Here’s one that we generated, inspired by our logo:
Note that the Mochi model, at time of writing, requires several minutes on one H100 to produce a high-quality clip of even a few seconds. So a single video generation therefore costs about $0.33 at our ~$5/hr rate for H100s.
Keep your eyes peeled for improved efficiency as the open source community works on this new model.

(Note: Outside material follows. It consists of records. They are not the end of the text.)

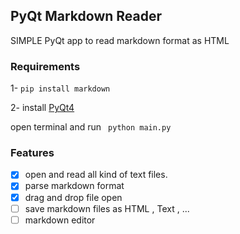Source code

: ## PyQt Markdown Reader 
SIMPLE PyQt app to read markdown format as HTML

### Requirements 

1- `pip install markdown`

2- install [PyQt4](https://riverbankcomputing.com/software/pyqt/download)

open terminal and run ` python main.py`

### Features

- [x] open and read all kind of text files.
- [x] parse markdown format 
- [x] drag and drop file open
- [ ] save markdown files as HTML , Text , ...
- [ ] markdown editor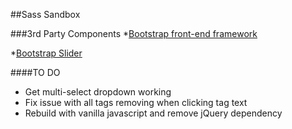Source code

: ##Sass Sandbox

###3rd Party Components
*[Bootstrap front-end framework](https://github.com/twbs)

*[Bootstrap Slider](https://github.com/seiyria/bootstrap-slider)

####TO DO
- Get multi-select dropdown working
- Fix issue with all tags removing when clicking tag text
- Rebuild with vanilla javascript and remove jQuery dependency
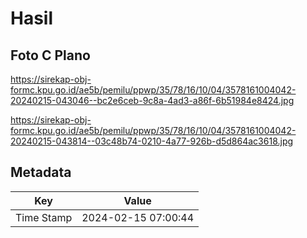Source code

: # Hasil

## Foto C Plano

https://sirekap-obj-formc.kpu.go.id/ae5b/pemilu/ppwp/35/78/16/10/04/3578161004042-20240215-043046--bc2e6ceb-9c8a-4ad3-a86f-6b51984e8424.jpg

https://sirekap-obj-formc.kpu.go.id/ae5b/pemilu/ppwp/35/78/16/10/04/3578161004042-20240215-043814--03c48b74-0210-4a77-926b-d5d864ac3618.jpg


## Metadata

| Key        | Value               |
| ---------- | ------------------- |
| Time Stamp | 2024-02-15 07:00:44 |



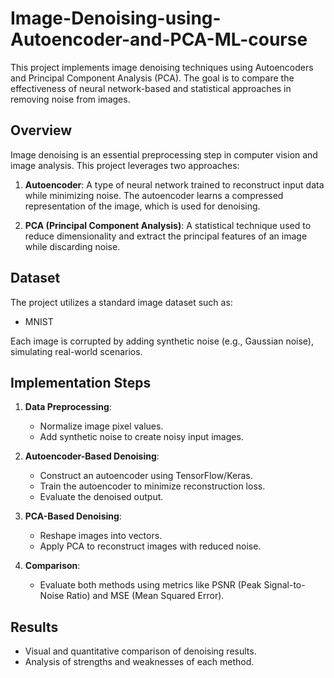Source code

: # Image-Denoising-using-Autoencoder-and-PCA-ML-course
This project implements image denoising techniques using Autoencoders and Principal Component Analysis (PCA). The goal is to compare the effectiveness of neural network-based and statistical approaches in removing noise from images.

## Overview
Image denoising is an essential preprocessing step in computer vision and image analysis. This project leverages two approaches:

1. **Autoencoder**: A type of neural network trained to reconstruct input data while minimizing noise. The autoencoder learns a compressed representation of the image, which is used for denoising.

2. **PCA (Principal Component Analysis)**: A statistical technique used to reduce dimensionality and extract the principal features of an image while discarding noise.

## Dataset
The project utilizes a standard image dataset such as:
- MNIST

Each image is corrupted by adding synthetic noise (e.g., Gaussian noise), simulating real-world scenarios.

## Implementation Steps

1. **Data Preprocessing**:
   - Normalize image pixel values.
   - Add synthetic noise to create noisy input images.

2. **Autoencoder-Based Denoising**:
   - Construct an autoencoder using TensorFlow/Keras.
   - Train the autoencoder to minimize reconstruction loss.
   - Evaluate the denoised output.

3. **PCA-Based Denoising**:
   - Reshape images into vectors.
   - Apply PCA to reconstruct images with reduced noise.

4. **Comparison**:
   - Evaluate both methods using metrics like PSNR (Peak Signal-to-Noise Ratio) and MSE (Mean Squared Error).

## Results
- Visual and quantitative comparison of denoising results.
- Analysis of strengths and weaknesses of each method.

We welcome PRs to improve the performance of this example!
Setting up the environment for Mochi
At the time of writing, Mochi is supported natively in the diffusers
library,
but only in a pre-release version.
So we’ll need to install diffusers
and transformers
from GitHub.
import string
import time
from pathlib import Path
import modal
app = modal.App()
image = (
modal.Image.debian_slim(python_version="3.11")
.apt_install("git")
.pip_install(
"torch==2.5.1",
"accelerate==1.1.1",
"hf_transfer==0.1.8",
"sentencepiece==0.2.0",
"imageio==2.36.0",
"imageio-ffmpeg==0.5.1",
"git+https://github.com/huggingface/transformers@30335093276212ce74938bdfd85bfd5df31a668a",
"git+https://github.com/huggingface/diffusers@99c0483b67427de467f11aa35d54678fd36a7ea2",
)
.env(
{
"HF_HUB_ENABLE_HF_TRANSFER": "1",
"HF_HOME": "/models",
}
)
)
Saving outputs
On Modal, we save large or expensive-to-compute data to distributed Volumes
We’ll use this for saving our Mochi weights, as well as our video outputs.

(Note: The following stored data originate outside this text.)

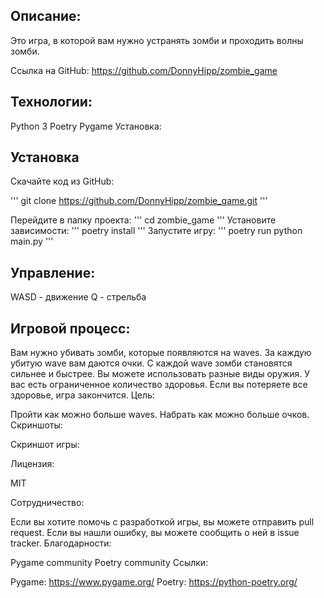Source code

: ## Описание:

Это игра, в которой вам нужно устранять зомби и проходить волны зомби.

Ссылка на GitHub: https://github.com/DonnyHipp/zombie_game

## Технологии:

Python 3
Poetry
Pygame
Установка:

## Установка

Скачайте код из GitHub:

'''
git clone https://github.com/DonnyHipp/zombie_game.git
'''

Перейдите в папку проекта:
'''
cd zombie_game
'''
Установите зависимости:
'''
poetry install
'''
Запустите игру:
'''
poetry run python main.py
'''

## Управление:

WASD - движение
Q - стрельба

## Игровой процесс:

Вам нужно убивать зомби, которые появляются на waves.
За каждую убитую wave вам даются очки.
С каждой wave зомби становятся сильнее и быстрее.
Вы можете использовать разные виды оружия.
У вас есть ограниченное количество здоровья.
Если вы потеряете все здоровье, игра закончится.
Цель:

Пройти как можно больше waves.
Набрать как можно больше очков.
Скриншоты:

Скриншот игры: 



Лицензия:

MIT

Сотрудничество:

Если вы хотите помочь с разработкой игры, вы можете отправить pull request.
Если вы нашли ошибку, вы можете сообщить о ней в issue tracker.
Благодарности:

Pygame community
Poetry community
Ссылки:

Pygame: https://www.pygame.org/
Poetry: https://python-poetry.org/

VOLUME_NAME = "mochi-outputs"
outputs = modal.Volume.from_name(VOLUME_NAME, create_if_missing=True)
OUTPUTS_PATH = Path("/outputs") # remote path for saving video outputs
MODEL_VOLUME_NAME = "mochi-model"
model = modal.Volume.from_name(MODEL_VOLUME_NAME, create_if_missing=True)

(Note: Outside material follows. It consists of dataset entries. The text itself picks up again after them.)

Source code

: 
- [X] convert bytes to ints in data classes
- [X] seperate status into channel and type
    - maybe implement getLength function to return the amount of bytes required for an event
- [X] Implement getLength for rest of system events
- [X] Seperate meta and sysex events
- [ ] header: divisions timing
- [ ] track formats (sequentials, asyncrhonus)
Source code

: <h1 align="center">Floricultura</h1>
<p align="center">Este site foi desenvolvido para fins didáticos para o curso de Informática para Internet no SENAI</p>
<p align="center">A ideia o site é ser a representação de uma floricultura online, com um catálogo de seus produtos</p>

MODEL_PATH = Path("/models") # remote path for saving model weights
MINUTES = 60
HOURS = 60 * MINUTES
Downloading the model
We download the model weights into Volume cache to speed up cold starts.
This download takes five minutes or more, depending on traffic and network speed.
If you want to launch the download first, before running the rest of the code, use the following command from the folder containing this file:
modal run --detach mochi::download_model
The --detach
flag ensures the download will continue
even if you close your terminal or shut down your computer
while it’s running.
with image.imports():
import torch
from diffusers import MochiPipeline
from diffusers.utils import export_to_video
@app.function(
image=image,
volumes={
MODEL_PATH: model,
},
timeout=20 * MINUTES,
)
def download_model(revision="83359d26a7e2bbe200ecbfda8ebff850fd03b545"):
# uses HF_HOME to point download to the model volume
MochiPipeline.from_pretrained(
"genmo/mochi-1-preview",
torch_dtype=torch.bfloat16,
revision=revision,
)
Setting up our Mochi class
We’ll use the @cls
decorator to define a Modal Class
which we use to control the lifecycle of our cloud container.
We configure it to use our image, the distributed volume, and a single H100 GPU.
@app.cls(
image=image,
volumes={
OUTPUTS_PATH: outputs, # videos will be saved to a distributed volume
MODEL_PATH: model,
},
gpu=modal.gpu.H100(count=1),
timeout=1 * HOURS,
)
class Mochi:
@modal.enter()
def load_model(self):
# our HF_HOME env var points to the model volume as the cache
self.pipe = MochiPipeline.from_pretrained(
"genmo/mochi-1-preview",
torch_dtype=torch.bfloat16,
)
self.pipe.enable_model_cpu_offload()
self.pipe.enable_vae_tiling()
@modal.method()
def generate(
self,
prompt,
negative_prompt="",
num_inference_steps=200,
guidance_scale=4.5,
num_frames=19,
):
frames = self.pipe(
prompt=prompt,
negative_prompt=negative_prompt,
num_inference_steps=num_inference_steps,
guidance_scale=guidance_scale,
num_frames=num_frames,
).frames[0]
# save to disk using prompt as filename
mp4_name = slugify(prompt)
export_to_video(frames, Path(OUTPUTS_PATH) / mp4_name)
outputs.commit()
return mp4_name
Running Mochi inference
We can trigger Mochi inference from our local machine by running the code in the local entrypoint below.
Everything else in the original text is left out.